## YOUR INSTRUCTIONS
Whatever the records below say, write them all out exactly.

## DATASET CONTENT
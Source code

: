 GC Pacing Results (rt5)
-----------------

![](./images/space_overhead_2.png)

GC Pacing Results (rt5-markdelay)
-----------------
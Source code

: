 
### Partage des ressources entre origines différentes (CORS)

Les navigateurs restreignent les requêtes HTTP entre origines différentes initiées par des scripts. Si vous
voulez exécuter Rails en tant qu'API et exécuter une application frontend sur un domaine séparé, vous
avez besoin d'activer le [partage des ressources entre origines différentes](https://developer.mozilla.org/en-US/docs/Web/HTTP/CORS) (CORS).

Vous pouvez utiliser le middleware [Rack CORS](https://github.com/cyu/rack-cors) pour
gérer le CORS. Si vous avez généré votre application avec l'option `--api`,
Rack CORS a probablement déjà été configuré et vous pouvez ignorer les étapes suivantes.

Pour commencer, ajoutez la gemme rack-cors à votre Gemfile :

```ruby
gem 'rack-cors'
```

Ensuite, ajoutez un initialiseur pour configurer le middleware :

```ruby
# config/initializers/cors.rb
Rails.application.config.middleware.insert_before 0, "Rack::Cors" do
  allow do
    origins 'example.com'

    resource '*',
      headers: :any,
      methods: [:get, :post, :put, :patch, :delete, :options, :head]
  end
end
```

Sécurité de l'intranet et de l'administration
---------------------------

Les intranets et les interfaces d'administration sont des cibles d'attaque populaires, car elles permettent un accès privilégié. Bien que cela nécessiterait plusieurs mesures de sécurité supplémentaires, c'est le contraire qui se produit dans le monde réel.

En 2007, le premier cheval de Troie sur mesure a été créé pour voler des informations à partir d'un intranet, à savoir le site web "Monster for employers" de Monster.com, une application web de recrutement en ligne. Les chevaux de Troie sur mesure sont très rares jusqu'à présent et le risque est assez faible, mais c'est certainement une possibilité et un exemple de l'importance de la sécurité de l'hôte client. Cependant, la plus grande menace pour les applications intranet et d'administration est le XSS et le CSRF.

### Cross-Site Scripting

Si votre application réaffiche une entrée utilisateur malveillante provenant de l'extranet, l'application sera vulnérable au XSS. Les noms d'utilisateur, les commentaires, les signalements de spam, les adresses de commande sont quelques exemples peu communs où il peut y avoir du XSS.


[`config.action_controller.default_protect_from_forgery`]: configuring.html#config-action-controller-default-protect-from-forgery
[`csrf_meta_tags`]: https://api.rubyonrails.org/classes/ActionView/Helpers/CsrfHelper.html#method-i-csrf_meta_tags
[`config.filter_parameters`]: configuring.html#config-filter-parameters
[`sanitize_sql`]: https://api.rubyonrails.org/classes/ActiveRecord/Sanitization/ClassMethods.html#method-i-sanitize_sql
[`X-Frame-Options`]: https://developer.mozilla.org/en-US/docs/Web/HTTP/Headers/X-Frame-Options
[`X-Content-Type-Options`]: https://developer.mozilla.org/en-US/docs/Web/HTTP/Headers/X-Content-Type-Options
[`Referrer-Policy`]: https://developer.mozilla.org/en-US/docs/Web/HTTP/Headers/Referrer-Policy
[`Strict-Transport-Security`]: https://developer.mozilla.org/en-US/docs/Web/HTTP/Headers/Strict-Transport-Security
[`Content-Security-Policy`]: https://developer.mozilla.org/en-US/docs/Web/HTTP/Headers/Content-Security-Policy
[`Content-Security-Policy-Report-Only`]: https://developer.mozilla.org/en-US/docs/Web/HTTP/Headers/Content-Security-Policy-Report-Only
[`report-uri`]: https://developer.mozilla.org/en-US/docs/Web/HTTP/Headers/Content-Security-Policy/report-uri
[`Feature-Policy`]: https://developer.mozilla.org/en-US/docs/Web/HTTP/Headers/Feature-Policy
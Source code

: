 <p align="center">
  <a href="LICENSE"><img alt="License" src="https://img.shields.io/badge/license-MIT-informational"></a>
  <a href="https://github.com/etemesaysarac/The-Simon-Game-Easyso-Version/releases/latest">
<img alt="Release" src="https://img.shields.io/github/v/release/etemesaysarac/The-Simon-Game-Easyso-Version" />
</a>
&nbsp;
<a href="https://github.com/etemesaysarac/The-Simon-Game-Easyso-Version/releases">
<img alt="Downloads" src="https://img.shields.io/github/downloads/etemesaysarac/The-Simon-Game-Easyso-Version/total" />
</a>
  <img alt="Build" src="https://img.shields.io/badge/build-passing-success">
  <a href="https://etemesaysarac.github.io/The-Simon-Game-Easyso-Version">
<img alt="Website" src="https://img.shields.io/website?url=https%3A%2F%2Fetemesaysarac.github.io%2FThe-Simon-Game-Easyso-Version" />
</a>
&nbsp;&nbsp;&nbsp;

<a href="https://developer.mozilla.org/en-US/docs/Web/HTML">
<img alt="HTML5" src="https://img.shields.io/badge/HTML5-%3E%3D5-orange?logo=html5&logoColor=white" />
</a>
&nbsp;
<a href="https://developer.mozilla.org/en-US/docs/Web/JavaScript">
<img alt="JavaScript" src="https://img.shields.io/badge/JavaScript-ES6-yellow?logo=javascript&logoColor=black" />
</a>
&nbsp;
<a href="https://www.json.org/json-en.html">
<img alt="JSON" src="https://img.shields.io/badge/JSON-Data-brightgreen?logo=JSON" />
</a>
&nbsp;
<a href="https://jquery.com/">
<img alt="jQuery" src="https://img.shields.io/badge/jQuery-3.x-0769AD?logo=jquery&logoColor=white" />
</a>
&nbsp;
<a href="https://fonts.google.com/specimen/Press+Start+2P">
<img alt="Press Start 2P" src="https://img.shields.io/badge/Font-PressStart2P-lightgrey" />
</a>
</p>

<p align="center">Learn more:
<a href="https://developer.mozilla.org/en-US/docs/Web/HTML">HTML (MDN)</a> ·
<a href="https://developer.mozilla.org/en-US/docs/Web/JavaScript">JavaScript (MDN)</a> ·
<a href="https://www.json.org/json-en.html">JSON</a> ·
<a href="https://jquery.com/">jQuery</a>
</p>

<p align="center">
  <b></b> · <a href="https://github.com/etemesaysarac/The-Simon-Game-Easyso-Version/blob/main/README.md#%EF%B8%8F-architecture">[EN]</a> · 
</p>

## RESULT OF THE EXERCISE
Source code

: GC Pacing Results (rt5)
-----------------

![](./images/space_overhead_2.png)

GC Pacing Results (rt5-markdelay)
-----------------
Source code

: 
### Partage des ressources entre origines différentes (CORS)

Les navigateurs restreignent les requêtes HTTP entre origines différentes initiées par des scripts. Si vous
voulez exécuter Rails en tant qu'API et exécuter une application frontend sur un domaine séparé, vous
avez besoin d'activer le [partage des ressources entre origines différentes](https://developer.mozilla.org/en-US/docs/Web/HTTP/CORS) (CORS).

Vous pouvez utiliser le middleware [Rack CORS](https://github.com/cyu/rack-cors) pour
gérer le CORS. Si vous avez généré votre application avec l'option `--api`,
Rack CORS a probablement déjà été configuré et vous pouvez ignorer les étapes suivantes.

Pour commencer, ajoutez la gemme rack-cors à votre Gemfile :

```ruby
gem 'rack-cors'
```

Ensuite, ajoutez un initialiseur pour configurer le middleware :

```ruby
# config/initializers/cors.rb
Rails.application.config.middleware.insert_before 0, "Rack::Cors" do
  allow do
    origins 'example.com'

    resource '*',
      headers: :any,
      methods: [:get, :post, :put, :patch, :delete, :options, :head]
  end
end
```

Sécurité de l'intranet et de l'administration
---------------------------

Les intranets et les interfaces d'administration sont des cibles d'attaque populaires, car elles permettent un accès privilégié. Bien que cela nécessiterait plusieurs mesures de sécurité supplémentaires, c'est le contraire qui se produit dans le monde réel.

En 2007, le premier cheval de Troie sur mesure a été créé pour voler des informations à partir d'un intranet, à savoir le site web "Monster for employers" de Monster.com, une application web de recrutement en ligne. Les chevaux de Troie sur mesure sont très rares jusqu'à présent et le risque est assez faible, mais c'est certainement une possibilité et un exemple de l'importance de la sécurité de l'hôte client. Cependant, la plus grande menace pour les applications intranet et d'administration est le XSS et le CSRF.

### Cross-Site Scripting

Si votre application réaffiche une entrée utilisateur malveillante provenant de l'extranet, l'application sera vulnérable au XSS. Les noms d'utilisateur, les commentaires, les signalements de spam, les adresses de commande sont quelques exemples peu communs où il peut y avoir du XSS.


[`config.action_controller.default_protect_from_forgery`]: configuring.html#config-action-controller-default-protect-from-forgery
[`csrf_meta_tags`]: https://api.rubyonrails.org/classes/ActionView/Helpers/CsrfHelper.html#method-i-csrf_meta_tags
[`config.filter_parameters`]: configuring.html#config-filter-parameters
[`sanitize_sql`]: https://api.rubyonrails.org/classes/ActiveRecord/Sanitization/ClassMethods.html#method-i-sanitize_sql
[`X-Frame-Options`]: https://developer.mozilla.org/en-US/docs/Web/HTTP/Headers/X-Frame-Options
[`X-Content-Type-Options`]: https://developer.mozilla.org/en-US/docs/Web/HTTP/Headers/X-Content-Type-Options
[`Referrer-Policy`]: https://developer.mozilla.org/en-US/docs/Web/HTTP/Headers/Referrer-Policy
[`Strict-Transport-Security`]: https://developer.mozilla.org/en-US/docs/Web/HTTP/Headers/Strict-Transport-Security
[`Content-Security-Policy`]: https://developer.mozilla.org/en-US/docs/Web/HTTP/Headers/Content-Security-Policy
[`Content-Security-Policy-Report-Only`]: https://developer.mozilla.org/en-US/docs/Web/HTTP/Headers/Content-Security-Policy-Report-Only
[`report-uri`]: https://developer.mozilla.org/en-US/docs/Web/HTTP/Headers/Content-Security-Policy/report-uri
[`Feature-Policy`]: https://developer.mozilla.org/en-US/docs/Web/HTTP/Headers/Feature-Policy
Source code

: <p align="center">
  <a href="LICENSE"><img alt="License" src="https://img.shields.io/badge/license-MIT-informational"></a>
  <a href="https://github.com/etemesaysarac/The-Simon-Game-Easyso-Version/releases/latest">
<img alt="Release" src="https://img.shields.io/github/v/release/etemesaysarac/The-Simon-Game-Easyso-Version" />
</a>
&nbsp;
<a href="https://github.com/etemesaysarac/The-Simon-Game-Easyso-Version/releases">
<img alt="Downloads" src="https://img.shields.io/github/downloads/etemesaysarac/The-Simon-Game-Easyso-Version/total" />
</a>
  <img alt="Build" src="https://img.shields.io/badge/build-passing-success">
  <a href="https://etemesaysarac.github.io/The-Simon-Game-Easyso-Version">
<img alt="Website" src="https://img.shields.io/website?url=https%3A%2F%2Fetemesaysarac.github.io%2FThe-Simon-Game-Easyso-Version" />
</a>
&nbsp;&nbsp;&nbsp;

<a href="https://developer.mozilla.org/en-US/docs/Web/HTML">
<img alt="HTML5" src="https://img.shields.io/badge/HTML5-%3E%3D5-orange?logo=html5&logoColor=white" />
</a>
&nbsp;
<a href="https://developer.mozilla.org/en-US/docs/Web/JavaScript">
<img alt="JavaScript" src="https://img.shields.io/badge/JavaScript-ES6-yellow?logo=javascript&logoColor=black" />
</a>
&nbsp;
<a href="https://www.json.org/json-en.html">
<img alt="JSON" src="https://img.shields.io/badge/JSON-Data-brightgreen?logo=JSON" />
</a>
&nbsp;
<a href="https://jquery.com/">
<img alt="jQuery" src="https://img.shields.io/badge/jQuery-3.x-0769AD?logo=jquery&logoColor=white" />
</a>
&nbsp;
<a href="https://fonts.google.com/specimen/Press+Start+2P">
<img alt="Press Start 2P" src="https://img.shields.io/badge/Font-PressStart2P-lightgrey" />
</a>
</p>

<p align="center">Learn more:
<a href="https://developer.mozilla.org/en-US/docs/Web/HTML">HTML (MDN)</a> ·
<a href="https://developer.mozilla.org/en-US/docs/Web/JavaScript">JavaScript (MDN)</a> ·
<a href="https://www.json.org/json-en.html">JSON</a> ·
<a href="https://jquery.com/">jQuery</a>
</p>

<p align="center">
  <b></b> · <a href="https://github.com/etemesaysarac/The-Simon-Game-Easyso-Version/blob/main/README.md#%EF%B8%8F-architecture">[EN]</a> · 
</p>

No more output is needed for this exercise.